Directors absolutely love sticking their presenters in an unexpected pulpit, which was why this study of musical development also saw Russell Beale in a high-vis jacket on a building site, gliding down the Seine on the deck of a bateau-mouche and tucking into braised rabbit with dumplings and cherries after a visit to Haydn's herb garden. This latter section also included an extended symphonic metaphor, with the soup standing in for the opening movement and the main course making a gently braised point about the reconciliation of themes in the final section.
Russell Beale is a class act, though, even if you can never be entirely sure where the acting stops and his own thoughts begin. He did describe Haydn at one point as taking "a musical idea on a journey", which made the composer sound as if he'd just got his own series on BBC4, but mostly, the script was literate and instructive and studded with dry little touches of wit: "As the Sun newspaper of 1794 put it," Russell Beale said, "'his music is exquisite, rich, fanciful, bold and impressive'."
There was the faintest pause between source and quote, just long enough to coax you into thinking about how the Sun newspaper of 2011 might cover the same event. "It was the Hun wot won it", perhaps?

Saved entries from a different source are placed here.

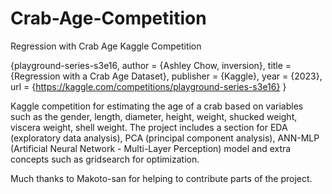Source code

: # Crab-Age-Competition
Regression with Crab Age Kaggle Competition

{playground-series-s3e16,
    author = {Ashley Chow, inversion},
    title = {Regression with a Crab Age Dataset},
    publisher = {Kaggle},
    year = {2023},
    url = {https://kaggle.com/competitions/playground-series-s3e16}
}


Kaggle competition for estimating the age of a crab based on variables such as the gender, length, diameter, height, weight, shucked weight, viscera weight, shell weight. 
The project includes a section for EDA (exploratory data analysis), PCA (principal component analysis), ANN-MLP (Artificial Neural Network - Multi-Layer Perception) model and extra concepts such as gridsearch for optimization.

Much thanks to Makoto-san for helping to contribute parts of the project. 

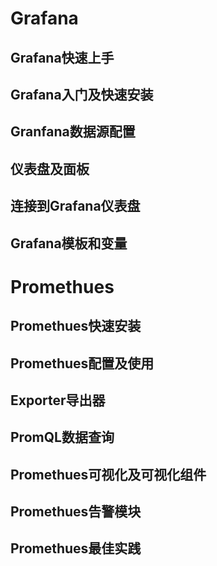 


# Grafana
## Grafana快速上手
## Grafana入门及快速安装
## Granfana数据源配置
## 仪表盘及面板
## 连接到Grafana仪表盘
## Grafana模板和变量

# Promethues
## Promethues快速安装
## Promethues配置及使用
## Exporter导出器
## PromQL数据查询
## Promethues可视化及可视化组件
## Promethues告警模块
## Promethues最佳实践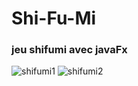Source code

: # Shi-Fu-Mi
### jeu shifumi avec javaFx
![shifumi1](https://user-images.githubusercontent.com/32202745/43355660-73cb8b44-9260-11e8-87c5-92b86366e48d.PNG)
![shifumi2](https://user-images.githubusercontent.com/32202745/43355662-7448d888-9260-11e8-9f94-ad82b30dbfbf.PNG)
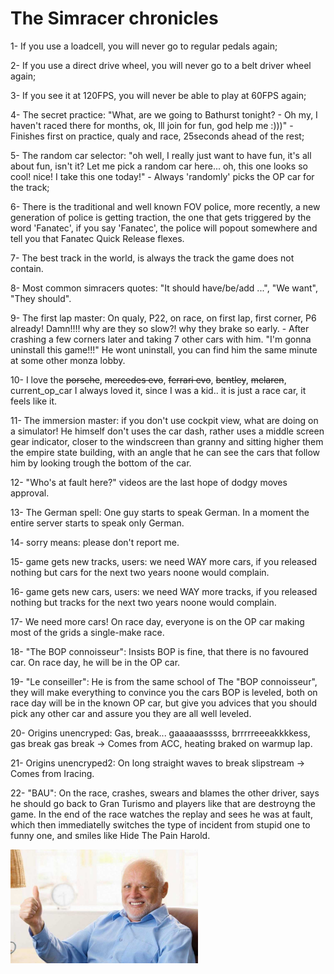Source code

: # The Simracer chronicles

1- If you use a loadcell, you will never go to regular pedals again;

2- If you use a direct drive wheel, you will never go to a belt driver wheel again;

3- If you see it at 120FPS, you will never be able to play at 60FPS again;

4- The secret practice: "What, are we going to Bathurst tonight? - Oh my, I haven't raced there for months, ok, Ill join for fun, god help me :)))" - Finishes first on practice, qualy and race, 25seconds ahead of the rest;

5- The random car selector: "oh well, I really just want to have fun, it's all about fun, isn't it? Let me pick a random car here... oh, this one looks so cool! nice! I take this one today!" - Always 'randomly' picks the OP car for the track;

6- There is the traditional and well known FOV police, more recently, a new generation of police is getting traction, the one that gets triggered by the word 'Fanatec', if you say 'Fanatec', the police will popout somewhere and tell you that Fanatec Quick Release flexes.

7- The best track in the world, is always the track the game does not contain.

8- Most common simracers quotes: "It should have/be/add ...", "We want", "They should".

9- The first lap master: On qualy, P22, on race, on first lap, first corner, P6 already! Damn!!!! why are they so slow?! why they brake so early. - After crashing a few corners later and taking 7 other cars with him. "I'm gonna uninstall this game!!!"
He wont uninstall, you can find him the same minute at some other monza lobby.

10- I love the <s>porsche</s>, <s>mercedes evo</s>, <s>ferrari evo</s>, <s>bentley</s>, <s>mclaren</s>, current_op_car I always loved it, since I was a kid.. it is just a race car, it feels like it.

11- The immersion master: if you don't use cockpit view, what are doing on a simulator! 
He himself don't uses the car dash, rather uses a middle screen gear indicator, closer to the windscreen than granny and sitting higher them the empire state building, with an angle that he can see the cars that follow him by looking trough the bottom of the car.

12- "Who's at fault here?" videos are the last hope of dodgy moves approval.

13- The German spell: One guy starts to speak German. In a moment the entire server starts to speak only German.

14- sorry means: please don't report me.

15- game gets new tracks, users: we need WAY more cars, if you released nothing but cars for the next two years noone would complain.

16- game gets new cars, users: we need WAY more tracks, if you released nothing but tracks for the next two years noone would complain.

17- We need more cars! On race day, everyone is on the OP car making most of the grids a single-make race.

18- "The BOP connoisseur": Insists BOP is fine, that there is no favoured car. On race day, he will be in the OP car.

19- "Le conseiller": He is from the same school of The "BOP connoisseur", they will make everything to convince you the cars BOP is leveled, both on race day will be in the known OP car, but give you advices that you should pick any other car and assure you they are all well leveled.

20- Origins unencryped: Gas, break... gaaaaaasssss, brrrrreeeakkkkess, gas break gas break -> Comes from ACC, heating braked on warmup lap.

21- Origins unencryped2: On long straight waves to break slipstream -> Comes from Iracing.

22- "BAU": On the race, crashes, swears and blames the other driver, says he should go back to Gran Turismo and players like that are destroyng the game. In the end of the race watches the replay and sees he was at fault, which then immediatelly switches the type of incident from stupid one to funny one, and smiles like Hide The Pain Harold.

<img src="./painharold.jpg" width="300" />
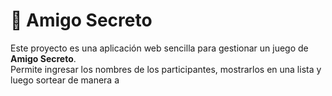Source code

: # 🎁 Amigo Secreto
Este proyecto es una aplicación web sencilla para gestionar un juego de **Amigo Secreto**.  
Permite ingresar los nombres de los participantes, mostrarlos en una lista y luego sortear de manera a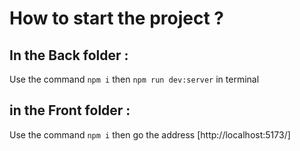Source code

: # How to start the project ?

## In the Back folder :

Use the command `npm i` then `npm run dev:server` in terminal

## in the Front folder :

Use the command `npm i` then go the address [http://localhost:5173/]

Or "Austrian baton-meister gives our boys a Haydn". I'm not in a position to say what you would make of the programme if you already knew a lot about music, but if you don't it offered a pretty enjoyable introduction to the subject.
Top Boy, which started well on Monday night, got better and better as it went on, concluding last night with an episode so tense that there were times when it was hard to watch. Ronan Bennett's script, which declined to demonise anyone (except, possibly, a couple of very nasty white gangsters), finally got you to a point where you were desperate for a drug deal to go smoothly. It put you in a place, in other words, where the choices weren't between good and bad anymore but between bad and much, much worse. And then, having spared us the very worst we feared, it showed you how the cycle would start all over again.
The drama involved virtually no preaching at all, but a sense of morality was everywhere, as bad conscience flickered in the face of the toughest characters and grief hit the culpable and the blameless alike. Best of all, it always found a little time for something other than plot, whether it was banter on stairwells or the melancholy beauty of the city at night. Seriously good television.